When I get to Kelsey’s room, she’s peering out into the hall. “I thought you were lost!”

“The elevator appears to be out of order.”

“Oh, yeah, Watson said that.”

“Watson?”

“The man at the front desk.”

“You already know everybody here?”

She waves me inside the room. “I made quite an entrance.”

I follow her inside. I haven’t stayed in a room this small since a high school trip. There’s a bed beneath an oversize painting of a mallard family, mass-produced and as hideous as anything I could have imagined in a place like this.

But I’m not here for the art.

I tuck my suitcase discreetly in a corner and drop onto a threadbare chair next to the bedside table.

Kelsey sits on the bed, a gray sweater thrown over a pair of pink pajamas. When she turns to me, I spot a cartoon bear on the shirt.

I knew it.

But a quip about her sleepwear dies on my lips when I see her expression, her lip practically quivering. She’s falling apart.

I move to sit beside her. “Tell me everything.”

She holds off for a good ten seconds, fussing with her fuzzy socks, also printed with bears.

Then it all comes in a rush. “I shouldn’t have faked a meet-cute. I tripped, apparently flashed the room, and they all thought I wanted one of them to stuff me like taxidermy!”

Wait, what? “Stuff you?”

“Zach! I mean with their dicks!”

Oh. “And how do you know this?”

“They told me.” Her face crumples. “At d-dinner.” She shivers.

Damn it. I draw her against me.

She tucks her face into my neck. She’s warm and soft and sighs against my skin.

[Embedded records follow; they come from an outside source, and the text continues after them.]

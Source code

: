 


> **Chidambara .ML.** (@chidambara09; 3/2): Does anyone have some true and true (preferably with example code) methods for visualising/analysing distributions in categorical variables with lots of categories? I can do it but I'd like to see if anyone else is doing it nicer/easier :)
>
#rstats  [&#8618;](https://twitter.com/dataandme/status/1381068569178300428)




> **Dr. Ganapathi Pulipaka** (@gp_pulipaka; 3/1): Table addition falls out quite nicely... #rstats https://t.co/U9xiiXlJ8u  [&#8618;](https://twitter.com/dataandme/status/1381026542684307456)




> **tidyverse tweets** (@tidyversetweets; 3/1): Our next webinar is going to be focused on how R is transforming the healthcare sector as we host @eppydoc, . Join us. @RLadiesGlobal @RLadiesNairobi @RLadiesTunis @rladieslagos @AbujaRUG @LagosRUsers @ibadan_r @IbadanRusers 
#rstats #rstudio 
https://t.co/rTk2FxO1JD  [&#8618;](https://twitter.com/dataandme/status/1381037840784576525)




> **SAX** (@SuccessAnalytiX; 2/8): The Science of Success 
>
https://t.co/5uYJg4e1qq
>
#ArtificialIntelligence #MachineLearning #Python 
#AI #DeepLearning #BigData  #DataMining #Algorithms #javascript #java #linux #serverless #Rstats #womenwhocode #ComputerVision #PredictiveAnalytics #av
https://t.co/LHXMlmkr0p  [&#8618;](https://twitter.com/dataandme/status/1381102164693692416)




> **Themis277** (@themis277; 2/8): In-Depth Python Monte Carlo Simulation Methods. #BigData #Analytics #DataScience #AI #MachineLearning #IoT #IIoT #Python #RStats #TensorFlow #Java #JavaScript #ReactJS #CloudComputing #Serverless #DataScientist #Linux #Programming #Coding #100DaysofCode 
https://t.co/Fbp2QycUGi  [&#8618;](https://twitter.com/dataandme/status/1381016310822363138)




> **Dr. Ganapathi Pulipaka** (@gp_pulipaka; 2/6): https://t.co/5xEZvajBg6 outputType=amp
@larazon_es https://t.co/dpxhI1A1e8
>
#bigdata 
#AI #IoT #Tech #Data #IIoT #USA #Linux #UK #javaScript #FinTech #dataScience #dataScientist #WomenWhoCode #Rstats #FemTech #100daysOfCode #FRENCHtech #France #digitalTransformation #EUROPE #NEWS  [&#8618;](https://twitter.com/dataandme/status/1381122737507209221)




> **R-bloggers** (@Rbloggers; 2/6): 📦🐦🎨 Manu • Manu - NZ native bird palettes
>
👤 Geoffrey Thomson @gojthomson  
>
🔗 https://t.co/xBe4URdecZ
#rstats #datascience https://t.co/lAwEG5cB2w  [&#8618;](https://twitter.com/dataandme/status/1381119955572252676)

“Kelsey, they’re small-town yahoos who have no right talking to a woman at all, much less like that.”

“But I did fake the fall. I thought I was making a meet-cute.”

“That doesn’t matter.”

I’m so angry these assholes upset her that I want to bash a whole lot of hillbilly faces in.

Of course, we’re in the desert, not the hills, but even so, it was crass and lowbrow.